## [Your assignment]
Pull out every line below that holds the word "perhitungan".

*** Data for this exercise ***

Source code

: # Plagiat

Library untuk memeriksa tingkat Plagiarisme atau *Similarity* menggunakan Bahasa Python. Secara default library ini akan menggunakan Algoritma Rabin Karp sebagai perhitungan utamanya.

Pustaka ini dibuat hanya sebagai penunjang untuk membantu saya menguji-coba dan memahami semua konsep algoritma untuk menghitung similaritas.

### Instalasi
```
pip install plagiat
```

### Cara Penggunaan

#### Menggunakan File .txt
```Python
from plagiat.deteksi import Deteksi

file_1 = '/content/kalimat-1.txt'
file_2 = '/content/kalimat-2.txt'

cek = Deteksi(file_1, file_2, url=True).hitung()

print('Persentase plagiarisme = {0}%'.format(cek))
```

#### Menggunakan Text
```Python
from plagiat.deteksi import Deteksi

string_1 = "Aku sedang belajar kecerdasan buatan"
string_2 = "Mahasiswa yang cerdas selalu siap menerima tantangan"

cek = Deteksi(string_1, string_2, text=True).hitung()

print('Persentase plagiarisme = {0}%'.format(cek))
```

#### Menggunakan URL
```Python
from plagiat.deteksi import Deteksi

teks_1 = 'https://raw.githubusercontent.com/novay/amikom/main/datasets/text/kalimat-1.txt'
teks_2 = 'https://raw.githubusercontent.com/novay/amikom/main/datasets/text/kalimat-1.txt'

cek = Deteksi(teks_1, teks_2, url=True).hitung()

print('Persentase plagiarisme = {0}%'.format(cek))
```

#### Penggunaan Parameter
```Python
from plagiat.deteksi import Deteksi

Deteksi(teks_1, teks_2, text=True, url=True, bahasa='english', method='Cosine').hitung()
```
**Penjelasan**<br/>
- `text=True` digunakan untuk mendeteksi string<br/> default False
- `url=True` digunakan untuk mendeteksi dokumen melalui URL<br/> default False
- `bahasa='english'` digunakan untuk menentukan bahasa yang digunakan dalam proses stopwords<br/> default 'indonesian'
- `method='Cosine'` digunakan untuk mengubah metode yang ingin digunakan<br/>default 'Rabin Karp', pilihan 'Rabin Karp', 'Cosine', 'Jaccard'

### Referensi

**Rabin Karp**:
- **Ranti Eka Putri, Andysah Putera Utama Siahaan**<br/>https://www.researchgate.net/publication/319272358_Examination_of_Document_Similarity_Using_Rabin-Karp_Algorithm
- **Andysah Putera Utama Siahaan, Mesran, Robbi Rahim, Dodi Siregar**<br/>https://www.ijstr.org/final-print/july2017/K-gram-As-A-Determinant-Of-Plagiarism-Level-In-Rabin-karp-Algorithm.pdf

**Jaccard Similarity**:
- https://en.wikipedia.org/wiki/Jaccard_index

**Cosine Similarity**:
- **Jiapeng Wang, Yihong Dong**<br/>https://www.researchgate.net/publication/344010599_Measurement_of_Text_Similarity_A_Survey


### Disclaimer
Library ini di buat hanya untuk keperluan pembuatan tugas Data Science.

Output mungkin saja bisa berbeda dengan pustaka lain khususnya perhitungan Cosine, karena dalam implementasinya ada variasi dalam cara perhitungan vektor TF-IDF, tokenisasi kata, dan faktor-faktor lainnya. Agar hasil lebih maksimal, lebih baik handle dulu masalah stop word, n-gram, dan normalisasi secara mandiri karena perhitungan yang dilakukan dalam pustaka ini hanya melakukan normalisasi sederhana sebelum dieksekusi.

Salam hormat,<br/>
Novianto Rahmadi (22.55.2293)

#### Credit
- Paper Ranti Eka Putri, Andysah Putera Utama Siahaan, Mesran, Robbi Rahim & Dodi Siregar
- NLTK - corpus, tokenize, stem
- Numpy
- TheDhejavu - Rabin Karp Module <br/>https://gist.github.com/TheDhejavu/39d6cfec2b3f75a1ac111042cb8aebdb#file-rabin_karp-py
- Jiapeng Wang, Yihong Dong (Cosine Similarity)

*** End of Data for this exercise ***

## [Task solution]
Library untuk memeriksa tingkat Plagiarisme atau *Similarity* menggunakan Bahasa Python. Secara default library ini akan menggunakan Algoritma Rabin Karp sebagai perhitungan utamanya.
Output mungkin saja bisa berbeda dengan pustaka lain khususnya perhitungan Cosine, karena dalam implementasinya ada variasi dalam cara perhitungan vektor TF-IDF, tokenisasi kata, dan faktor-faktor lainnya. Agar hasil lebih maksimal, lebih baik handle dulu masalah stop word, n-gram, dan normalisasi secara mandiri karena perhitungan yang dilakukan dalam pustaka ini hanya melakukan normalisasi sederhana sebelum dieksekusi.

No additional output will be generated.